What this task involves:
Only lines containing the word "empty" are needed; pull them out of the material.

Provided data:
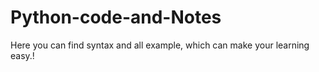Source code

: # Python-code-and-Notes
Here you can find syntax and all example, which can make your learning easy.!
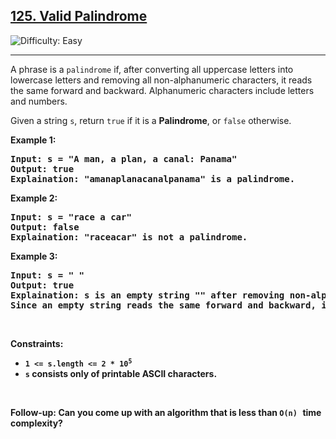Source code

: 
<h2><a href="https://leetcode.com/problems/valid-palindrome">125. Valid Palindrome</a></h2> <img src='https://img.shields.io/badge/Difficulty-Easy-brightgreen' alt='Difficulty: Easy' /><hr>

<p>A phrase is a <code>palindrome</code> if, after converting all uppercase letters into lowercase letters and removing all non-alphanumeric characters, it reads the same forward and backward. Alphanumeric characters include letters and numbers.</p>

<p>Given a string <code>s</code>, return <code>true</code> if it is a <strong>Palindrome</strong>, or <code>false</code> otherwise.</p>

<p><strong class="example">Example 1:</strong></p>

<pre>
<strong>Input: s = "A man, a plan, a canal: Panama"
<strong>Output:</strong> true
<strong>Explaination:</strong> "amanaplanacanalpanama" is a palindrome.
</pre>

<p><strong class="example">Example 2:</strong></p>

<pre>
<strong>Input:</strong> s = "race a car"
<strong>Output:</strong> false
<strong>Explaination:</strong> "raceacar" is not a palindrome.
</pre>

<p><strong class="example">Example 3:</strong></p>

<pre>
<strong>Input:</strong> s = " "
<strong>Output:</strong> true
<strong>Explaination:</strong> s is an empty string "" after removing non-alphanumeric characters.
Since an empty string reads the same forward and backward, it is a palindrome.
</pre>

<p>&nbsp;</p>
<p><strong>Constraints:</strong></p>

<ul>
	<li><code>1 <= s.length <= 2 * 10<sup>5</sup></code></li>
 <li><code>s</code> consists only of printable ASCII characters.</li>

</ul>

<p>&nbsp;</p>
<strong>Follow-up:&nbsp;</strong>Can you come up with an algorithm that is less than <code>O(n)</code><font face="monospace">&nbsp;</font>time complexity?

Expected output:
<strong>Explaination:</strong> s is an empty string "" after removing non-alphanumeric characters.
Since an empty string reads the same forward and backward, it is a palindrome.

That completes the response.